You've probably noticed the hard-sell home equity loan boom. Flashy ads and junk-mail flyers hawk easy-credit lines, tax deductions, low rates and repayment terms custom-tailored to your own needs.
Congress has noticed, too.
The first major consumer-protection legislation designed to control the mushrooming home equity loan industry was introduced on Capitol Hill last week. Sponsored by House Banking Committee member Rep. David E. Price (D-N.C.), the bill would change the rules of the game immediately for most home equity lenders.
In essence, the bill would put equity credit lines under the same federal truth-in-lending guidelines as any other form of home mortgage.

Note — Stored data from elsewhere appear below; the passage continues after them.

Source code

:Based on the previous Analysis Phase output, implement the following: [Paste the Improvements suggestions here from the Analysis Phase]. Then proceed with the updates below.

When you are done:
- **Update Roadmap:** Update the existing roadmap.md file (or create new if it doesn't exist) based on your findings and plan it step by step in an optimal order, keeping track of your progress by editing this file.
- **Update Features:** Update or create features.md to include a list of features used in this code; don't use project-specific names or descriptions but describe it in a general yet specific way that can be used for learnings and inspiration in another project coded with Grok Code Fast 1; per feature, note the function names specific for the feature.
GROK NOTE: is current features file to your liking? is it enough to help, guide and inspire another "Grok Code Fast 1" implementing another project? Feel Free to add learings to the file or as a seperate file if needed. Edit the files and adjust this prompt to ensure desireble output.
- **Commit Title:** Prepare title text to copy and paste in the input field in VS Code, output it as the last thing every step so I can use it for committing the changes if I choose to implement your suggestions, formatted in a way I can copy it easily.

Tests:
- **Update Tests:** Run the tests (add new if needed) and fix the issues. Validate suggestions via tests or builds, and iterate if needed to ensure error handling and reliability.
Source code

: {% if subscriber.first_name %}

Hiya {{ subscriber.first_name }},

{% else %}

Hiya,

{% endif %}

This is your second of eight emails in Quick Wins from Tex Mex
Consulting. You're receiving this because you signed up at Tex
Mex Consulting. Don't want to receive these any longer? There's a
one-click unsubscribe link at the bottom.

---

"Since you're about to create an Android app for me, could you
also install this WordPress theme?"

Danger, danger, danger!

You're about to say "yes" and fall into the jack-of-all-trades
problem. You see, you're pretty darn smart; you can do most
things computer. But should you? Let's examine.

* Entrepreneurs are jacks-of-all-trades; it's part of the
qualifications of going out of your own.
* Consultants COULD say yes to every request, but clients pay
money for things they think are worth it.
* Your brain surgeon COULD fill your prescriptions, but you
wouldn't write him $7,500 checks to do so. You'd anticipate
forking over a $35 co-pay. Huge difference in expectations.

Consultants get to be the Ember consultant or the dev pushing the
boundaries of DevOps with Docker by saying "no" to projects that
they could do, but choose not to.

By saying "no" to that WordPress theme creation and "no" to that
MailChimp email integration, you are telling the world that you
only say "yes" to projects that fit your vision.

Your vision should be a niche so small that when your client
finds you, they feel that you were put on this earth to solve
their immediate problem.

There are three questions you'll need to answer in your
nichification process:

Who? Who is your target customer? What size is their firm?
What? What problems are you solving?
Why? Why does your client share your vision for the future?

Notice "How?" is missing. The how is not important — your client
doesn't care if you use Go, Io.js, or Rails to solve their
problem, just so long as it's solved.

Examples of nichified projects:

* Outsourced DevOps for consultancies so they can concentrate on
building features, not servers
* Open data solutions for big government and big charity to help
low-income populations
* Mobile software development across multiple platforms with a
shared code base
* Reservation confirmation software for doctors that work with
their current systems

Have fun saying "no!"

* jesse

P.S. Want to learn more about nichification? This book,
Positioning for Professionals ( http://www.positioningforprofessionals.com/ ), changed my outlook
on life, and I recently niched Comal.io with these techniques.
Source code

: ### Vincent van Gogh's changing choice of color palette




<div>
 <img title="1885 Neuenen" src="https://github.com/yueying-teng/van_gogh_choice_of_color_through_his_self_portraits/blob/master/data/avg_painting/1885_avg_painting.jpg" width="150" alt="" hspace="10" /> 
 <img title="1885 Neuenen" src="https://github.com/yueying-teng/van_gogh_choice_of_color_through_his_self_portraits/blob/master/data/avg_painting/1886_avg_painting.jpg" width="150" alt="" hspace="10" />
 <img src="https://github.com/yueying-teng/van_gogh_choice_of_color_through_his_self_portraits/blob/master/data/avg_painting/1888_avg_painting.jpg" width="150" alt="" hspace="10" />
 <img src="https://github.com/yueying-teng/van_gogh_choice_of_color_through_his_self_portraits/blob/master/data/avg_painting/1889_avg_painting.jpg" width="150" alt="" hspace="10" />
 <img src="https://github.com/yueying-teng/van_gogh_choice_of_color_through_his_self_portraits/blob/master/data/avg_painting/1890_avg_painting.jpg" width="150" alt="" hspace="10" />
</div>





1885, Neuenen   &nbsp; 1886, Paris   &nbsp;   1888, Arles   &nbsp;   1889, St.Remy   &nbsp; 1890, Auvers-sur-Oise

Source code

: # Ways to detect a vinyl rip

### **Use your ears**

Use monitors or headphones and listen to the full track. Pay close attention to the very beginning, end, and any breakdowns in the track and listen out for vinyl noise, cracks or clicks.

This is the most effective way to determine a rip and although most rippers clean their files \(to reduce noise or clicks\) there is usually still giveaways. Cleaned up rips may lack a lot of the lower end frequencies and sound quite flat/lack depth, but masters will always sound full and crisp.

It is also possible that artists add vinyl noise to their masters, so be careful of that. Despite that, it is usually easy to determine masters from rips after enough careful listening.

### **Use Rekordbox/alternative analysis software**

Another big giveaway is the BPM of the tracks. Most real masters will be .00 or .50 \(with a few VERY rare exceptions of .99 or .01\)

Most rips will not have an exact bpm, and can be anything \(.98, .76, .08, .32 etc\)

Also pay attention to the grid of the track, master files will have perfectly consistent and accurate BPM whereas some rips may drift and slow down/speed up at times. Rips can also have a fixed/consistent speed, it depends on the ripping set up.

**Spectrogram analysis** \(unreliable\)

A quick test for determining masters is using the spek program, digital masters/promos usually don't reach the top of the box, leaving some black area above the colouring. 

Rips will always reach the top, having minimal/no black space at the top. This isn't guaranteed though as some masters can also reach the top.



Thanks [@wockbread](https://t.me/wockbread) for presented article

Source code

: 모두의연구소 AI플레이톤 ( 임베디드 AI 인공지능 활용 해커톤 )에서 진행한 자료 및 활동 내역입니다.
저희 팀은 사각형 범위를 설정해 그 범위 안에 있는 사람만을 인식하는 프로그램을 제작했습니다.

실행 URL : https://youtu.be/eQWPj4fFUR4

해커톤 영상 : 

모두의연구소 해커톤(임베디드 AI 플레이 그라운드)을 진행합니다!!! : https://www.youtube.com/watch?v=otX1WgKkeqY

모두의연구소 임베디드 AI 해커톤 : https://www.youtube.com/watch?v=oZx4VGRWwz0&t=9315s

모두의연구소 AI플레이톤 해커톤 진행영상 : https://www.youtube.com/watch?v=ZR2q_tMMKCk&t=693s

It would also ban certain forms of aggressive and misleading advertising pitches for equity loans, such as references to ''free money'' and unlimited tax deductibility.
With an impressive bipartisan list of cosponsors, fall hearings on the docket and a Senate companion bill coming soon, Price's legislation appears to be on the fast track. Here's what it would mean to homeowners and lenders:
For the first time, any lender offering any form of ''open-end consumer credit plan secured by a consumer's dwelling'' -- the most popular form of equity loan in 1987 -- would have to disclose the bottom-line financial facts about the deal at the application stage. The new disclosures would have to be ''conspicuously segregated'' from any other marketing or loan data handed to would-be borrowers, so they couldn't miss anything in the fine print.
The mandatory federal disclosures would include:
The true annual percentage rate (APR) in effect on the credit line, not simply the ''teaser'' rate typically highlighted in bold print.
A description of any changes in the APR or rate structure that could or will be made by the lender, whether through use of an index or other means. Studies by Consumers Union and other groups this spring found that some equity credit lenders skimp on details about how the payments on their open-ended lines might fluctuate under foreseeable conditions. Some loans allow the lender to change the entire deal at will, without explanation or advance notice.
Identification of any fees, charges or ''points'' tucked away anywhere in the credit transaction.
Information on ceilings and floors built into the floating rate on the credit line. Many loans come with no rate ceilings. That means that in an economic replay of the early 1980s, when the prime rate zoomed into the upper teens, borrowers could be stuck with monthly interest debts beyond their means.
A plain-language case example of how the credit line would have performed during the prior 24 months.
A printed warning to the consumer that the equity line is tied into his house and could trigger a foreclosure. Second mortgages forced thousands of homeowners out of their dwellings in the l930s. Price and consumer advocates worry that the equity loan boom now under way has the same potential. Many of today's easy-credit borrowers think of equity lines as personal loans, not as real-estate mortgages.
Special advice to borrowers signing up for popular ''interest-only'' plans. The lender would have to explain that while paying nothing but interest results in lower monthly charges, it has the notable disadvantage of retiring no principal debt. As a result, the total expense over the life of the loan is greater, and there is a danger of payment shock when the entire principal amount comes due.
The Price bill also targets some of the slick advertising that is propelling the boom. It would force lenders to explain more about their revolving credit line plans in their advertisements -- including any minimum or maximum monthly fixed payments the lender could impose, as well as accurate descriptions of rates, finance charges and fees.
Price emphasized in an interview that his equity credit line legislation is designed as a ''preventive measure -- a way to avoid future problems.''
He said he's a fan of the equity loan concept, with its tax-deductible interest and flexible repayment terms. ''I just took one out myself,'' he said, ''like a lot of other members of Congress.''
The moral of the equity line story for bankers? When you push something so hard that congressmen are lining up for it, watch out. You're going to get rules.